======== Available data

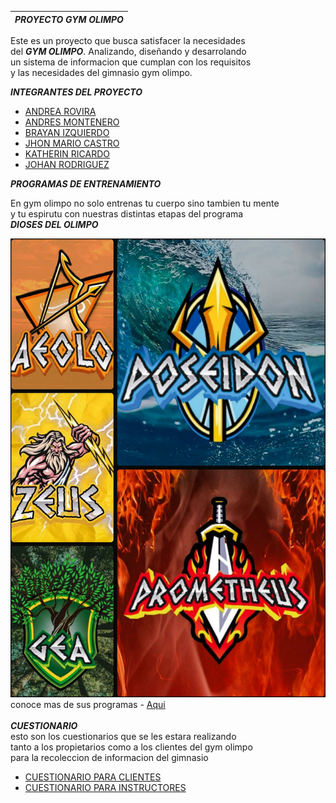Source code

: | ***PROYECTO GYM OLIMPO*** |
| ------------------------- |

Este es un proyecto que busca satisfacer la necesidades<br>
del ***GYM OLIMPO***. Analizando, diseñando y desarrolando <br>
un sistema de informacion que cumplan con los requisitos<br>
y las necesidades del gimnasio gym olimpo.

***INTEGRANTES DEL PROYECTO***

- [ANDREA ROVIRA](hojas-de-vidas/hdv-andrea-rovira.md)
- [ANDRES MONTENERO](hojas-de-vidas/hdv-andres-montenegro.md)
- [BRAYAN IZQUIERDO](hojas-de-vidas/hdv-brayan-izquierdo.md)
- [JHON MARIO CASTRO](hojas-de-vidas/hdv-johan-rodriguez.md)
- [KATHERIN RICARDO](hojas-de-vidas/hdv-katherin-ricardo.md)
- [JOHAN RODRIGUEZ](hojas-de-vidas/hdv-johan-rodriguez.md)


***PROGRAMAS DE ENTRENAMIENTO***<br>

En gym olimpo no solo entrenas tu cuerpo sino tambien tu mente<br>
y tu espirutu con nuestras distintas etapas del programa<br>
 ***DIOSES DEL OLIMPO***<br>

![DIOSES DEL OLIMPO](avance-del-proyecto\img-del-proyecto\collage.jpg)
<br>
conoce mas de sus programas - [Aqui](avance-del-proyecto\avance.md)
<br>
<br>
***CUESTIONARIO***<br>
esto son los cuestionarios que se les estara realizando<br>
tanto a los propietarios como a los clientes del gym olimpo<br>
para la recoleccion de informacion del gimnasio
- [CUESTIONARIO PARA CLIENTES](avance-del-proyecto/cuestionario/formulario-clientes.md)
- [CUESTIONARIO PARA INSTRUCTORES](avance-del-proyecto/cuestionario/formulario-instructor.md)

================

Exercise aim> Scan the records above, then copy out each line that mentions "rodriguez".

Task result>
- [JHON MARIO CASTRO](hojas-de-vidas/hdv-johan-rodriguez.md)
- [JOHAN RODRIGUEZ](hojas-de-vidas/hdv-johan-rodriguez.md)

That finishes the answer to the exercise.